▸ Input material
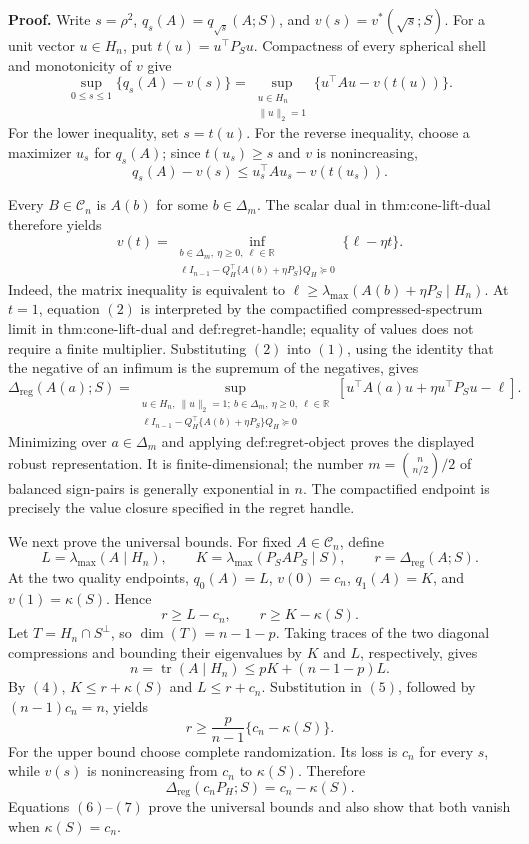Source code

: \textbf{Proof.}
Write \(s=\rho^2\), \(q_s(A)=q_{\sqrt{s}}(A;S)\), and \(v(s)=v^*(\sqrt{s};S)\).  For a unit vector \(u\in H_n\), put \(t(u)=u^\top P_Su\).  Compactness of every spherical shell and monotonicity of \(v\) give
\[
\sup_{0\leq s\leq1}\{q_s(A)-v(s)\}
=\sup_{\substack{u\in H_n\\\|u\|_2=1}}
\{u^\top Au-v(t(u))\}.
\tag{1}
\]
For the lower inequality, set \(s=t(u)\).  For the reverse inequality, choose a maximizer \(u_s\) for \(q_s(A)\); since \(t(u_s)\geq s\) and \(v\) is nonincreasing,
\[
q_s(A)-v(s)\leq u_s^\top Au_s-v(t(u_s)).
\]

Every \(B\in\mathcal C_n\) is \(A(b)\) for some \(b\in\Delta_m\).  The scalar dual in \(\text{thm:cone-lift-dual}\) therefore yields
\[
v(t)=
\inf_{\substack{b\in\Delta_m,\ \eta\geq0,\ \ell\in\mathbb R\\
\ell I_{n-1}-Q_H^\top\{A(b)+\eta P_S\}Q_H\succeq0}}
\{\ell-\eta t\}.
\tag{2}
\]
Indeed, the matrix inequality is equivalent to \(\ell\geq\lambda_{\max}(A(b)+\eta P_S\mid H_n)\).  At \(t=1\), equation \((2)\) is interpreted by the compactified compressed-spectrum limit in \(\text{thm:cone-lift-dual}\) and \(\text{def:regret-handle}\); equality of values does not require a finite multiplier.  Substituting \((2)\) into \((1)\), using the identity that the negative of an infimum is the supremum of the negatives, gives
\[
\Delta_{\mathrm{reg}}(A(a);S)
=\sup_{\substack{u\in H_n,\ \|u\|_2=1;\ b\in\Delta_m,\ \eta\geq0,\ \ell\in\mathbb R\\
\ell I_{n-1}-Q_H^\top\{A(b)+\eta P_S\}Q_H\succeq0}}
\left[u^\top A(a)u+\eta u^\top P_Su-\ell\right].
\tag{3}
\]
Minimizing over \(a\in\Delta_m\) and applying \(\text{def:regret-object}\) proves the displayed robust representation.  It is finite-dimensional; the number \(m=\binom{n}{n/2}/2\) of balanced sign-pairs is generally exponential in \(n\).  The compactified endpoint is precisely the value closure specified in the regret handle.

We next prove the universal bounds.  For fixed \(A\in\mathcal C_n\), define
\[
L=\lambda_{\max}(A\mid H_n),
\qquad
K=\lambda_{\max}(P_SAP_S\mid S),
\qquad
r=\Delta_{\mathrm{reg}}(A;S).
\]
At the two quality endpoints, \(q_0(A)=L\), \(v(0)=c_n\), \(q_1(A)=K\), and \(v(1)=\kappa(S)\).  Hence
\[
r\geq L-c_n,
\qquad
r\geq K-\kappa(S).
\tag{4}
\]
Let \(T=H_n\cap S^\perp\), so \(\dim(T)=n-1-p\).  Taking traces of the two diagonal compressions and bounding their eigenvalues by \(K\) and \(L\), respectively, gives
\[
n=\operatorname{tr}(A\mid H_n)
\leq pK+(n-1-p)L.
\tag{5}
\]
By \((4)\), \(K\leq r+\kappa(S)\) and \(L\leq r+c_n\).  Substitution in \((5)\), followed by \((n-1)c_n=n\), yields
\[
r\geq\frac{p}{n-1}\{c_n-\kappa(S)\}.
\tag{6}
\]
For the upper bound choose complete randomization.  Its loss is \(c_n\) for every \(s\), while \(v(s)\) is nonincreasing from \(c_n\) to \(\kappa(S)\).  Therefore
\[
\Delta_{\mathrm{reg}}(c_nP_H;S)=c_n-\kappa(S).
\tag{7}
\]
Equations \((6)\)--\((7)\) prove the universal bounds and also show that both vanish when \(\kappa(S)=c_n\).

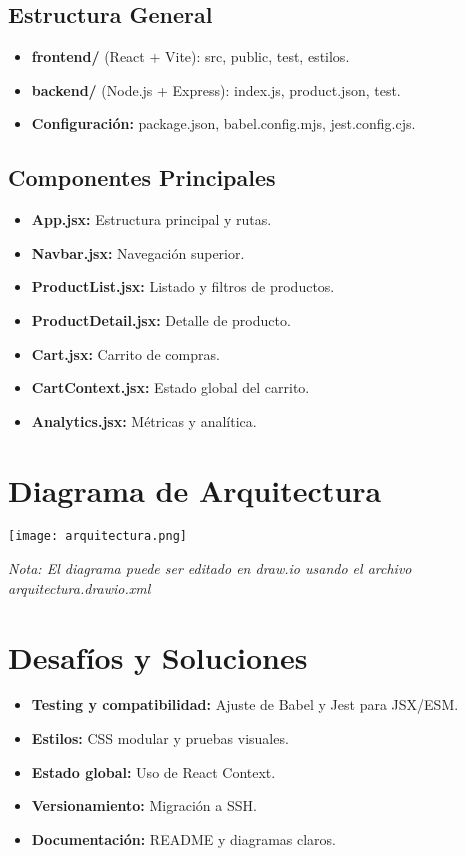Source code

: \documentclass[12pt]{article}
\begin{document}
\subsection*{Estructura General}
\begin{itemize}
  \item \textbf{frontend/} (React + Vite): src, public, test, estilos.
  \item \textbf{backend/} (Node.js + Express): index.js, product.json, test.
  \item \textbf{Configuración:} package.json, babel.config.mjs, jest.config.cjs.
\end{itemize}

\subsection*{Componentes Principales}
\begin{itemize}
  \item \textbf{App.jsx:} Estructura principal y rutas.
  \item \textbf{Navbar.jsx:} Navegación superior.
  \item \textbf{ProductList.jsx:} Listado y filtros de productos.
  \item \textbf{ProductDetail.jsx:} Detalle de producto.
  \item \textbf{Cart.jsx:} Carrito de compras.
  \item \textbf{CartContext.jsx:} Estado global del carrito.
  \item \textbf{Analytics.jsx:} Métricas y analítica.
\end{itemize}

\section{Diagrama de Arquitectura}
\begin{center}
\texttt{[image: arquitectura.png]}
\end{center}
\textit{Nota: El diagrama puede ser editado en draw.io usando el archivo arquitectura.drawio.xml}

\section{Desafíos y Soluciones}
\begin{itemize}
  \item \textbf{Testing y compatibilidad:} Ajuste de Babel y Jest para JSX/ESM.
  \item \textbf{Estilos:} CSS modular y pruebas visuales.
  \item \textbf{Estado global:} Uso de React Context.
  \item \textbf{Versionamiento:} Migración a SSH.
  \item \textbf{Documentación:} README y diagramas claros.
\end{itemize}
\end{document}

--

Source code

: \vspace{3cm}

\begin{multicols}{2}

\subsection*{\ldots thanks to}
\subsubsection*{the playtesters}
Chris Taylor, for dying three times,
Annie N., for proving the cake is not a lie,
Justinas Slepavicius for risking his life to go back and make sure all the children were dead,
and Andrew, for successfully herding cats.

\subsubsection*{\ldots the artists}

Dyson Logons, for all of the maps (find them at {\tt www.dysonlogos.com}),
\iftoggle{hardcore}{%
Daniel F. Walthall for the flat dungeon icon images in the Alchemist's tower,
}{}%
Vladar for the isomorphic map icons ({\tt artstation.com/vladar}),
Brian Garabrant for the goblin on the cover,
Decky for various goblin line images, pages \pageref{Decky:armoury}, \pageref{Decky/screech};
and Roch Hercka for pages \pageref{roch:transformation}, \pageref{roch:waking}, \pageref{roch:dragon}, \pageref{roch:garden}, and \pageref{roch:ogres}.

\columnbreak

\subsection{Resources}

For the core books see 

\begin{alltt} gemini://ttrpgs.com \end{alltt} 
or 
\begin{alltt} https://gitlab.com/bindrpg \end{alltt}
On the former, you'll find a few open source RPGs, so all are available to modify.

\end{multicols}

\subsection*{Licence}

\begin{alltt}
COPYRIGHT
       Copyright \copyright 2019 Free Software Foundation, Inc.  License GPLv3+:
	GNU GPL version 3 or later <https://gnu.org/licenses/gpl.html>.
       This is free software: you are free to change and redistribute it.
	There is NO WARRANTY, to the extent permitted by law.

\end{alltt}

▸ Task instructions
The lines to copy are those in the records above containing the word "substack".

▸ Solution for this exercise
=\sup_{\substack{u\in H_n\\\|u\|_2=1}}
\inf_{\substack{b\in\Delta_m,\ \eta\geq0,\ \ell\in\mathbb R\\
=\sup_{\substack{u\in H_n,\ \|u\|_2=1;\ b\in\Delta_m,\ \eta\geq0,\ \ell\in\mathbb R\\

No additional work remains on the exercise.